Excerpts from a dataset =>
· · · ·

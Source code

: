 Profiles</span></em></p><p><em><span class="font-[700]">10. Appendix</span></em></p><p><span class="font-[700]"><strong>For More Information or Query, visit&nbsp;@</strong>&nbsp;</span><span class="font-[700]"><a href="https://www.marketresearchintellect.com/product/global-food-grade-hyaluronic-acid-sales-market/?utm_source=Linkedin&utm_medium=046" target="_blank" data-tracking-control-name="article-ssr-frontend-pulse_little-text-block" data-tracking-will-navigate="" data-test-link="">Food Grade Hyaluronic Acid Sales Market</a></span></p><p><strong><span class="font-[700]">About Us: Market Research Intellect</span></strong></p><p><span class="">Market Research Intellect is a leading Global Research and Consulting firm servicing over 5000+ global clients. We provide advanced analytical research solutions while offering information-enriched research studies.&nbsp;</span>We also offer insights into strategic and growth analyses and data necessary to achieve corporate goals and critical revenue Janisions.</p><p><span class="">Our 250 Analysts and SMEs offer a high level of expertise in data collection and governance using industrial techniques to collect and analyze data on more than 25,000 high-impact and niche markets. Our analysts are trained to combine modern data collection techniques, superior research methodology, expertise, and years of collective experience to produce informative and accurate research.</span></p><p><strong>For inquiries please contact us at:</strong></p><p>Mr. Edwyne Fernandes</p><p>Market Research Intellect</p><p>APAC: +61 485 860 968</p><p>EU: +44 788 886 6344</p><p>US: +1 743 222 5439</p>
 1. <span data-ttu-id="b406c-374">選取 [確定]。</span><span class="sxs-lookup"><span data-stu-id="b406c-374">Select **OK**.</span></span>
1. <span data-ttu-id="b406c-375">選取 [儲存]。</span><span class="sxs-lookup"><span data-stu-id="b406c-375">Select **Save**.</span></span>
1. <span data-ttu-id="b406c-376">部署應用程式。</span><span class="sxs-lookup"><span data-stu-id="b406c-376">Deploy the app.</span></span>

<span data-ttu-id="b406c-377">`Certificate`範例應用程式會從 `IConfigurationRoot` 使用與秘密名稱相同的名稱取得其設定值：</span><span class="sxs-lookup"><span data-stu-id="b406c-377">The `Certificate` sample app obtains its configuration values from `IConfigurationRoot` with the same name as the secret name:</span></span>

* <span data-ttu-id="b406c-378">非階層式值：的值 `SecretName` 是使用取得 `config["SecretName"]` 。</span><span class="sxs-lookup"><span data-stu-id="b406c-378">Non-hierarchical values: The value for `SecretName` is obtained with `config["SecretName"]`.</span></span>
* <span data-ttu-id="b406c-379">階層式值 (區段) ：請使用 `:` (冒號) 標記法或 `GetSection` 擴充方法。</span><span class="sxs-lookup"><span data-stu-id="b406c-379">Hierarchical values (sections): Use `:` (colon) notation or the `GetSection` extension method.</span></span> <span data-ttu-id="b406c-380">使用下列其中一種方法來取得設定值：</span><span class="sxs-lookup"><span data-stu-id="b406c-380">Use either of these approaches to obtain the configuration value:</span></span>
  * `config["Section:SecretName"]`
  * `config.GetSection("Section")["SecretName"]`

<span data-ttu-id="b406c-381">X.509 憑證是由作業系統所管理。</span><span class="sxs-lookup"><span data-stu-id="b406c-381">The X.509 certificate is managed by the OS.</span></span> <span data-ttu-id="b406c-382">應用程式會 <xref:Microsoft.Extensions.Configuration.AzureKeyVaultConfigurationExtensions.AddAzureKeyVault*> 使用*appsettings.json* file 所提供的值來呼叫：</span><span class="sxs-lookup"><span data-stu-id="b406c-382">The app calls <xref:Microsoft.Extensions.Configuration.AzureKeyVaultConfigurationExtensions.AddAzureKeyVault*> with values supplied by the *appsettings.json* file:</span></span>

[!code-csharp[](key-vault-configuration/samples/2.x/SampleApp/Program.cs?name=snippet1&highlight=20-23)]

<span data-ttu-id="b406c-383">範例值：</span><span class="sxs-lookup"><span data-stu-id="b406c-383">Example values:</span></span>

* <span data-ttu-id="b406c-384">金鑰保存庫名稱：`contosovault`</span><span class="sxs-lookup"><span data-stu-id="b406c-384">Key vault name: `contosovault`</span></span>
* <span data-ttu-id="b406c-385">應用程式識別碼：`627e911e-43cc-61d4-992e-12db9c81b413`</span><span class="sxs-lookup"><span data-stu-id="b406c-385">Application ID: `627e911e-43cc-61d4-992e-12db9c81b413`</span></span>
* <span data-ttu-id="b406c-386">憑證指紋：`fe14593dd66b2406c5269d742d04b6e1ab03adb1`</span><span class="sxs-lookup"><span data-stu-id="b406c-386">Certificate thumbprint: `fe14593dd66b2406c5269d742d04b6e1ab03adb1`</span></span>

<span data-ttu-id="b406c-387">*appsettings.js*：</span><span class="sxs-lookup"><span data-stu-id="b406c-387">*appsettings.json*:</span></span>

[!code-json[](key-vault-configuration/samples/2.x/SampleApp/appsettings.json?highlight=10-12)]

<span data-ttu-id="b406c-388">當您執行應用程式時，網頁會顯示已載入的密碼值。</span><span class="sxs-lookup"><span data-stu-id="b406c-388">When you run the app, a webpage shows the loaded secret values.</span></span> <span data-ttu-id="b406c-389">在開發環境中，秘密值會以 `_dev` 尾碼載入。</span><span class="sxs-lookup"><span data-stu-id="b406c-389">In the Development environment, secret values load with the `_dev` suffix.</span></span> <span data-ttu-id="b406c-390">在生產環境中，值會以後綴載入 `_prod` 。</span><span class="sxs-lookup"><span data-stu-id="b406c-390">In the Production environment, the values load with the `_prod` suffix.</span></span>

· · · ·

Pull out every line in the data above that has the word "SampleApp".

[!code-csharp[](key-vault-configuration/samples/2.x/SampleApp/Program.cs?name=snippet1&highlight=20-23)]
[!code-json[](key-vault-configuration/samples/2.x/SampleApp/appsettings.json?highlight=10-12)]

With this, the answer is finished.